----- Entries provided -----

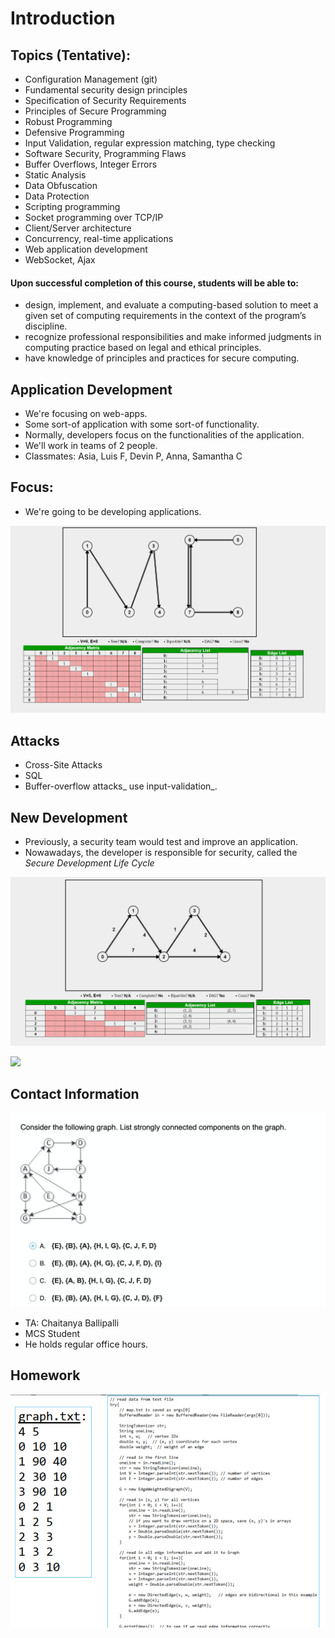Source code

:# Introduction

## **Topics (Tentative):**

* Configuration Management (git)
* Fundamental security design principles
* Specification of Security Requirements
* Principles of Secure Programming
* Robust Programming
* Defensive Programming
* Input Validation, regular expression matching, type checking
* Software Security, Programming Flaws
* Buffer Overflows, Integer Errors
* Static Analysis
* Data Obfuscation
* Data Protection
* Scripting programming
* Socket programming over TCP/IP
* Client/Server architecture
* Concurrency, real-time applications
* Web application development
* WebSocket, Ajax

#### **Upon successful completion of this course, students will be able to:**

* design, implement, and evaluate a computing-based solution to meet a given set of computing requirements in the context of the program’s discipline.
* recognize professional responsibilities and make informed judgments in computing practice based on legal and ethical principles.
* have knowledge of principles and practices for secure computing.

## Application Development

* We're focusing on web-apps. 
* Some sort-of application with some sort-of functionality.
* Normally, developers focus on the functionalities of the application.
* We'll work in teams of 2 people.
* Classmates: Asia, Luis F, Devin P, Anna, Samantha C

## Focus: 

* We're going to be developing applications. 

![](<../../.gitbook/assets/image (68).png>)

## Attacks

* Cross-Site Attacks
* SQL 
* Buffer-overflow attacks_ use input-validation_.

## New Development

* Previously, a security team would test and improve an application.
* Nowawadays, the developer is responsible for security, called the _Secure Development Life Cycle_

![](<../../.gitbook/assets/image (69).png>)

![](<../../.gitbook/assets/image (46) (1) (1).png>)

## Contact Information

![](<../../.gitbook/assets/image (71).png>)

* TA: Chaitanya Ballipalli
* MCS Student
* He holds regular office hours.

## Homework

![](<../../.gitbook/assets/image (66).png>)
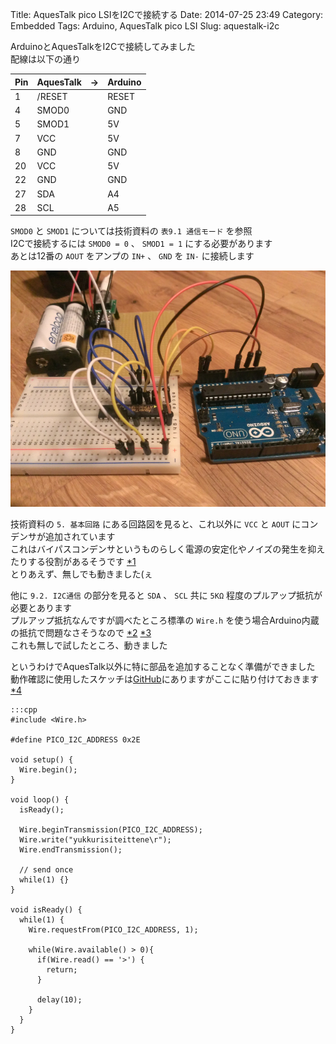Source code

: Title: AquesTalk pico LSIをI2Cで接続する
Date: 2014-07-25 23:49
Category: Embedded
Tags: Arduino, AquesTalk pico LSI
Slug: aquestalk-i2c

ArduinoとAquesTalkをI2Cで接続してみました  
配線は以下の通り  

Pin | AquesTalk | -> | Arduino
----|-----------|----|--------
1   | /RESET    |    | RESET
4   | SMOD0     |    | GND
5   | SMOD1     |    | 5V
7   | VCC       |    | 5V
8   | GND       |    | GND
20  | VCC       |    | 5V
22  | GND       |    | GND
27  | SDA       |    | A4
28  | SCL       |    | A5

`SMOD0` と `SMOD1` については技術資料の `表9.1 通信モード` を参照  
I2Cで接続するには `SMOD0 = 0` 、 `SMOD1 = 1` にする必要があります  
あとは12番の `AOUT` をアンプの `IN+` 、 `GND` を `IN-` に接続します

[![AquesTalk pico LSI I2C](/static/images/2014/07/IMAG1036_s.jpg)](/static/images/2014/07/IMAG1036.jpg)

技術資料の `5. 基本回路` にある回路図を見ると、これ以外に `VCC` と `AOUT` にコンデンサが追加されています  
これはバイパスコンデンサというものらしく電源の安定化やノイズの発生を抑えたりする役割があるそうです [*1](http://www.geocities.jp/zattouka/GarageHouse/micon/circuit/VoltREG.htm#pascon)  
とりあえず、無しでも動きました(ぇ

他に `9.2. I2C通信` の部分を見ると `SDA` 、 `SCL` 共に `5KΩ` 程度のプルアップ抵抗が必要とあります  
プルアップ抵抗なんですが調べたところ標準の `Wire.h` を使う場合Arduino内蔵の抵抗で問題なさそうなので [*2](http://www.senio.co.jp/bbs/viewtopic.php?f=7&t=260) [*3](http://myboom.mkch.net/modules/pukiwiki/180.html)  
これも無しで試したところ、動きました

というわけでAquesTalk以外に特に部品を追加することなく準備ができました  
動作確認に使用したスケッチは[GitHub](https://github.com/lostman-github/arduino/blob/master/Uno/AquesTalk/sample/sample.ino)にありますがここに貼り付けておきます [*4](http://enajet.air-nifty.com/blog/2012/01/aquestalk-pico-.html)

    :::cpp
    #include <Wire.h>
    
    #define PICO_I2C_ADDRESS 0x2E
    
    void setup() {
      Wire.begin();
    }
    
    void loop() {
      isReady();
    
      Wire.beginTransmission(PICO_I2C_ADDRESS);
      Wire.write("yukkurisiteittene\r");
      Wire.endTransmission();
    
      // send once
      while(1) {}
    }
    
    void isReady() {
      while(1) {
        Wire.requestFrom(PICO_I2C_ADDRESS, 1);
    
        while(Wire.available() > 0){
          if(Wire.read() == '>') {
            return;
          }
    
          delay(10);
        }
      }
    }

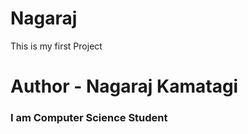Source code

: # Nagaraj
This is my  first Project
<h1>Author - Nagaraj Kamatagi</h1>
<h3>I am Computer Science Student </h3>
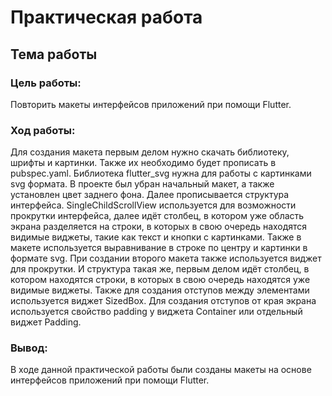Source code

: # Практическая работа
## Тема работы
### Цель работы:
Повторить макеты интерфейсов приложений при помощи Flutter.
### Ход работы:
Для создания макета первым делом нужно скачать библиотеку, шрифты и картинки. Также их необходимо будет прописать в pubspec.yaml.
Библиотека flutter_svg нужна для работы с картинками svg формата.
В проекте был убран начальный макет, а также установлен цвет заднего фона.
Далее прописывается структура интерфейса. SingleChildScrollView используется для возможности прокрутки интерфейса, далее идёт столбец, в котором уже область экрана разделяется на строки, в которых в свою очередь находятся видимые виджеты, такие как текст и кнопки с картинками.
Также в макете используется выравнивание в строке по центру и картинки в формате svg.
При создании второго макета также используется виджет для прокрутки. И структура такая же, первым делом идёт столбец, в котором находятся строки, в которых в свою очередь находятся уже видимые виджеты.
Также для создания отступов между элементами используется виджет SizedBox.
Для создания отступов от края экрана используется свойство padding у виджета Container или отдельный виджет Padding.
### Вывод:
В ходе данной практической работы были созданы макеты на основе интерфейсов приложений при помощи Flutter.
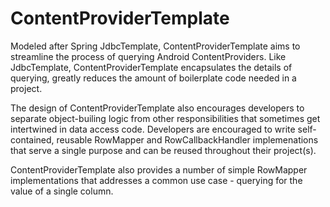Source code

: ContentProviderTemplate
=======================

Modeled after Spring JdbcTemplate, ContentProviderTemplate aims to streamline the process of querying Android ContentProviders.  Like JdbcTemplate, ContentProviderTemplate encapsulates the details of querying, greatly reduces the amount of boilerplate code needed in a project.

The design of ContentProviderTemplate also encourages developers to separate object-builing logic from other responsibilities that sometimes get intertwined in data access code.  Developers are encouraged to write self-contained, reusable RowMapper and RowCallbackHandler implemenations that serve a single purpose and can be reused throughout their project(s).

ContentProviderTemplate also provides a number of simple RowMapper implementations that addresses a common use case - querying for the value of a single column.
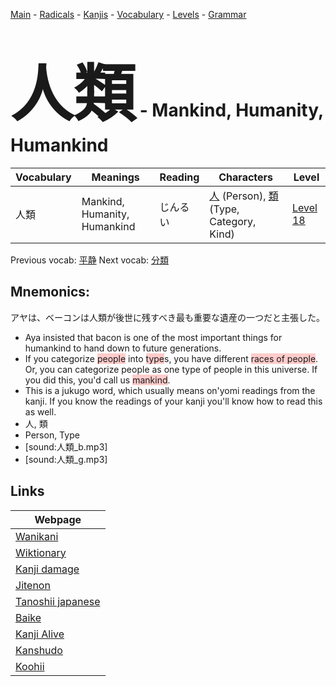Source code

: <style> bigfont {font-size: 100px}</style>
[Main](../README.md) -
[Radicals](../radicals.md) -
[Kanjis](../kanjis.md) -
[Vocabulary](../vocabulary.md) -
[Levels](../levels.md) -
[Grammar](../grammar.md)
# <bigfont> 人類</bigfont> - Mankind, Humanity, Humankind 

| Vocabulary | Meanings | Reading | Characters | Level |
| --- | --- | --- | --- | --- |
| 人類 | Mankind, Humanity, Humankind | じんるい |  [人](../kanjis/人.md) (Person), [類](../kanjis/類.md) (Type, Category, Kind) | [Level 18](../levels/wk_level18.md) |

Previous vocab: [平静](平静.md) Next vocab: [分類](分類.md) 

## Mnemonics:
アヤは、ベーコンは人類が後世に残すべき最も重要な遺産の一つだと主張した。
* Aya insisted that bacon is one of the most important things for humankind to hand down to future generations.
* If you categorize <span style="background-color:#ffcccb"> people</span> into <span style="background-color:#ffcccb"> type</span>s, you have different <span style="background-color:#ffcccb"> races of people</span>. Or, you can categorize people as one type of people in this universe. If you did this, you'd call us <span style="background-color:#ffcccb"> mankind</span>.
* This is a jukugo word, which usually means on'yomi readings from the kanji. If you know the readings of your kanji you'll know how to read this as well.
* 人, 類
* Person, Type
* [sound:人類_b.mp3]
* [sound:人類_g.mp3]


## Links 

| Webpage |
| --- |
| [Wanikani          ](https://www.wanikani.com/kanji/人類) |
| [Wiktionary        ](https://en.wiktionary.org/wiki/人類) |
| [Kanji damage      ](http://www.kanjidamage.com/kanji/search?utf8=✓&q=人類) |
| [Jitenon           ](https://jitenon.com/kanji/人類) |
| [Tanoshii japanese ](https://www.tanoshiijapanese.com/dictionary/kanji.cfm?k=人類) |
| [Baike             ](https://baike.baidu.com/item/人類) |
| [Kanji Alive       ](https://app.kanjialive.com/人類) |
| [Kanshudo          ](https://www.kanshudo.com/searchmn?q=人類) |
| [Koohii            ](https://kanji.koohii.com/study/kanji/人類) |
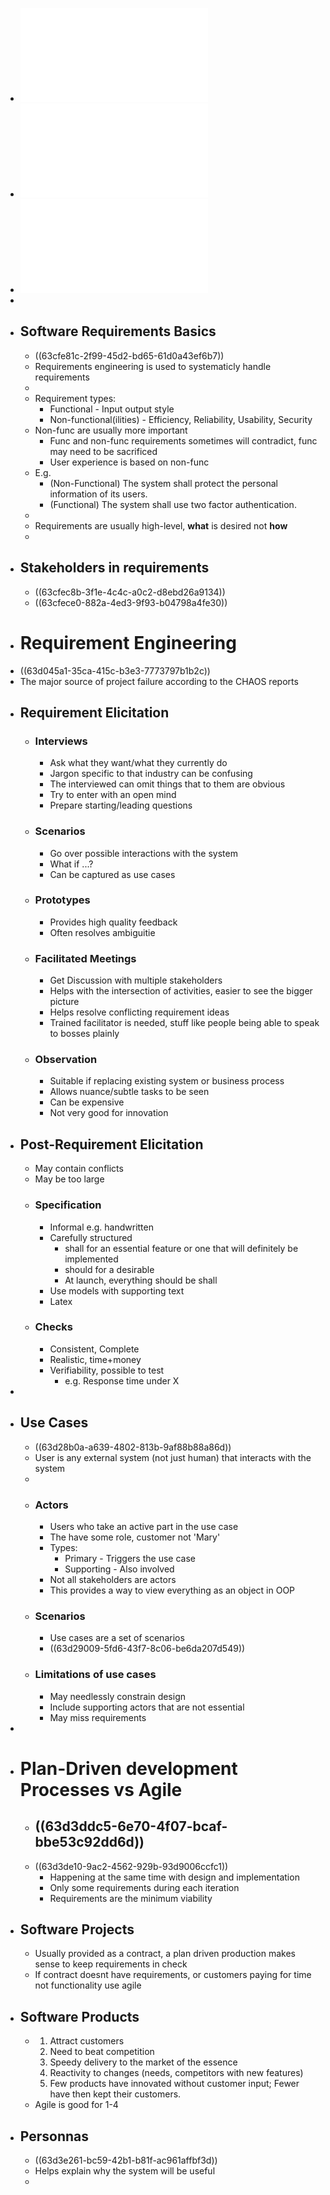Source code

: - ![lecture4_requirements.pdf](../assets/lecture4_requirements_1674569632640_0.pdf)
- ![lecture5_use-cases.pdf](../assets/lecture5_use-cases_1674742479553_0.pdf)
- ![lecture6_requirements_different_contexts.pdf](../assets/lecture6_requirements_different_contexts_1674829142360_0.pdf)
-
- ## Software Requirements Basics
	- ((63cfe81c-2f99-45d2-bd65-61d0a43ef6b7))
	- Requirements engineering is used to systematicly handle requirements
	-
	- Requirement types:
		- Functional - Input output style
		- Non-functional(ilities) - Efficiency, Reliability, Usability, Security
	- Non-func are usually more important
		- Func and non-func requirements sometimes will contradict, func may need to be sacrificed
		- User experience is based on non-func
	- E.g.
		- (Non-Functional) The system shall protect the personal information of its users.
		- (Functional) The system shall use two factor authentication.
	-
	- Requirements are usually high-level, **what** is desired not **how**
	-
- ## Stakeholders in requirements
	- ((63cfec8b-3f1e-4c4c-a0c2-d8ebd26a9134))
	- ((63cfece0-882a-4ed3-9f93-b04798a4fe30))
- # Requirement Engineering
- ((63d045a1-35ca-415c-b3e3-7773797b1b2c))
- The major source of project failure according to the CHAOS reports
- ## Requirement Elicitation
	- ### Interviews
		- Ask what they want/what they currently do
		- Jargon specific to that industry can be confusing
		- The interviewed can omit things that to them are obvious
		- Try to enter with an open mind
		- Prepare starting/leading questions
	- ### Scenarios
		- Go over possible interactions with the system
		- What if ...?
		- Can be captured as use cases
	- ### Prototypes
		- Provides high quality feedback
		- Often resolves ambiguitie
	- ### Facilitated Meetings
		- Get Discussion with multiple stakeholders
		- Helps with the intersection of activities, easier to see the bigger picture
		- Helps resolve conflicting requirement ideas
		- Trained facilitator is needed, stuff like people being able to speak to bosses plainly
	- ### Observation
		- Suitable if replacing existing system or business process
		- Allows nuance/subtle tasks to be seen
		- Can be expensive
		- Not very good for innovation
- ## Post-Requirement Elicitation
	- May contain conflicts
	- May be too large
	- ### Specification
		- Informal e.g. handwritten
		- Carefully structured
			- shall for an essential feature or one that will definitely be implemented
			- should for a desirable
			- At launch, everything should be shall
		- Use models with supporting text
		- Latex
	- ### Checks
		- Consistent, Complete
		- Realistic, time+money
		- Verifiability, possible to test
			- e.g. Response time under X
-
- ## Use Cases
	- ((63d28b0a-a639-4802-813b-9af88b88a86d))
	- User is any external system (not just human) that interacts with the system
	-
	- ### Actors
		- Users who take an active part in the use case
		- The have some role, customer not 'Mary'
		- Types:
			- Primary - Triggers the use case
			- Supporting - Also involved
		- Not all stakeholders are actors
		- This provides a way to view everything as an object in OOP
	- ### Scenarios
		- Use cases are a set of scenarios
		- ((63d29009-5fd6-43f7-8c06-be6da207d549))
	- ### Limitations of use cases
		- May needlessly constrain design
		- Include supporting actors that are not essential
		- May miss requirements
-
- # Plan-Driven development Processes vs Agile
	- ((63d3ddc5-6e70-4f07-bcaf-bbe53c92dd6d))
		-
	- ((63d3de10-9ac2-4562-929b-93d9006ccfc1))
		- Happening at the same time with design and implementation
		- Only some requirements during each iteration
		- Requirements are the minimum viability
- ## Software Projects
	- Usually provided as a contract, a plan driven production makes sense to keep requirements in check
	- If contract doesnt have requirements, or customers paying for time not functionality use agile
- ## Software Products
	- 1. Attract customers
	  2. Need to beat competition
	  3. Speedy delivery to the market of the essence
	  4. Reactivity to changes (needs, competitors with new features)
	  5. Few products have innovated without customer input; Fewer have then kept their customers.
	- Agile is good for 1-4
- ## Personnas
	- ((63d3e261-bc59-42b1-b81f-ac961affbf3d))
	- Helps explain why the system will be useful
	-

-----

Task to complete =>
Scan the listing for the word "Elicitation". Copy every line in which it appears.

Task result =>
- ## Requirement Elicitation
- ## Post-Requirement Elicitation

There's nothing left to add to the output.